#### [TASK TO CARRY OUT]
Please reproduce, exactly as given, the lines running from the start of the data to the line containing "In particolare GGH", inclusive, and omit the pictures.

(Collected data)
==================================================

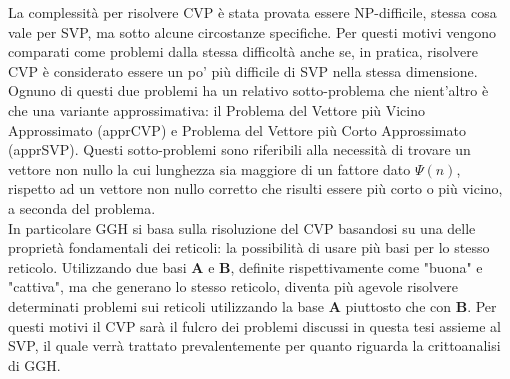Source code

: La complessità per risolvere CVP è stata provata essere NP-difficile\cite{CVP-NP09}, stessa
cosa vale per SVP, ma sotto alcune circostanze specifiche\cite{SVP-NP02}. Per questi motivi vengono
comparati come problemi dalla stessa difficoltà anche se, in pratica, risolvere CVP è considerato 
essere un po' più difficile di SVP nella stessa dimensione.
Ognuno di questi due problemi ha un relativo sotto-problema che nient'altro è che una 
variante approssimativa: il Problema del Vettore più Vicino Approssimato (apprCVP) 
e Problema del Vettore più Corto Approssimato  (apprSVP). 
Questi sotto-problemi sono riferibili alla necessità di trovare un vettore non nullo la 
cui lunghezza sia maggiore di un fattore dato $\Psi(n)$, rispetto ad un vettore non nullo 
corretto che risulti essere più corto o più vicino, a seconda del problema.
\\
In particolare GGH si basa sulla risoluzione del CVP basandosi su una delle proprietà
fondamentali dei reticoli: la possibilità di usare più basi per lo stesso reticolo.
Utilizzando due basi $\mathbf{A}$ e $\mathbf{B}$, definite rispettivamente come 
"buona" e "cattiva", ma che generano lo stesso reticolo, diventa più agevole 
risolvere determinati problemi sui reticoli utilizzando la base $\mathbf{A}$ piuttosto 
che con $\mathbf{B}$. 
Per questi motivi il CVP sarà il fulcro dei problemi discussi in questa tesi assieme al SVP,
il quale verrà trattato prevalentemente per quanto riguarda la crittoanalisi di GGH.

==================================================

#### [TASK ANSWER]
Source code

: La complessità per risolvere CVP è stata provata essere NP-difficile\cite{CVP-NP09}, stessa
cosa vale per SVP, ma sotto alcune circostanze specifiche\cite{SVP-NP02}. Per questi motivi vengono
comparati come problemi dalla stessa difficoltà anche se, in pratica, risolvere CVP è considerato 
essere un po' più difficile di SVP nella stessa dimensione.
Ognuno di questi due problemi ha un relativo sotto-problema che nient'altro è che una 
variante approssimativa: il Problema del Vettore più Vicino Approssimato (apprCVP) 
e Problema del Vettore più Corto Approssimato  (apprSVP). 
Questi sotto-problemi sono riferibili alla necessità di trovare un vettore non nullo la 
cui lunghezza sia maggiore di un fattore dato $\Psi(n)$, rispetto ad un vettore non nullo 
corretto che risulti essere più corto o più vicino, a seconda del problema.
\\
In particolare GGH si basa sulla risoluzione del CVP basandosi su una delle proprietà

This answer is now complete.